Imperfection can’t destroy you, or others

We’re so prone to self-criticism that we sometimes overestimate the impact of our errors. This is especially true when we’re working in teams. It’s crucial that we do our parts and do it well. When we do commit oversights, we should take responsibility and try to rectify them as best we can. However, the sooner we can forgive ourselves for our errors, the quicker we are to move on with a clearer mind.

You can better forgive others
While it is extremely important to be meticulous in your work, it’s also key to remember that it is impossible that we can facilitate projects with zero errors all the time. When we have such high-standards for ourselves, we tend to apply those to our colleagues, friends, family and peers as well. Being able to accept your mistakes and move on provides you with the ability to extend the same kindness to others.

Accountability

When we’re so committed to being our very best selves, it can be difficult to hear that we’ve hurt others.

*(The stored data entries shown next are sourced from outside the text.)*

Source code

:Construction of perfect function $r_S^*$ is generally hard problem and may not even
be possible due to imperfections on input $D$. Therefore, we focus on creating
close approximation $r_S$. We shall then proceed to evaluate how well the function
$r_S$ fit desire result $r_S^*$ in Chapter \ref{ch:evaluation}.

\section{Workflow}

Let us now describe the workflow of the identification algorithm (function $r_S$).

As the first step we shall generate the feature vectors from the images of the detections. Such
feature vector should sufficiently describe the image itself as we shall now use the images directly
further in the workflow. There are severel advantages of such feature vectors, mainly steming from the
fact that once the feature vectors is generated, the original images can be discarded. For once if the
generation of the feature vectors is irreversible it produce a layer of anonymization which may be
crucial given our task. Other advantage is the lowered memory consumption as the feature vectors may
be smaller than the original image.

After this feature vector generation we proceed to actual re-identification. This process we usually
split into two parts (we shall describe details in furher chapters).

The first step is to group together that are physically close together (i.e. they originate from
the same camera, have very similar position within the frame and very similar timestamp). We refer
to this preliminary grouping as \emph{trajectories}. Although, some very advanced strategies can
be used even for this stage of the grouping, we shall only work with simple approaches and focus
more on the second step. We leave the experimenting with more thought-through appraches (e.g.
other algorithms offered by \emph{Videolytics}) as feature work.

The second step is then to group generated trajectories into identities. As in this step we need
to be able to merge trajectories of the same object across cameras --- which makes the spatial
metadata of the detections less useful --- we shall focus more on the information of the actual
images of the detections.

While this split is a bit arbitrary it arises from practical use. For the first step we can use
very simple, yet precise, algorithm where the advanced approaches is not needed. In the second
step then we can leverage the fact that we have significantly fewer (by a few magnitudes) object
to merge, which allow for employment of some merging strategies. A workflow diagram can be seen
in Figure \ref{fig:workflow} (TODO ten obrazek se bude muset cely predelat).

Sometimes, we react defensively. When we speak from the point of justifying our actions, we sometimes fail to see how exactly our actions have affected them, and cause problems in the relationship. Accepting and being okay with the fact that we make mistakes will help us move forward in our relationships with more grace.

Overall Improvement in Mental Health

In order to move past difficult situations that still sit with us, we have to forgive ourselves for how we handled them. Affirming to yourself that you did the very best that you could paves way for valuable skills. This includes detachment, grounding, and increased self-confidence.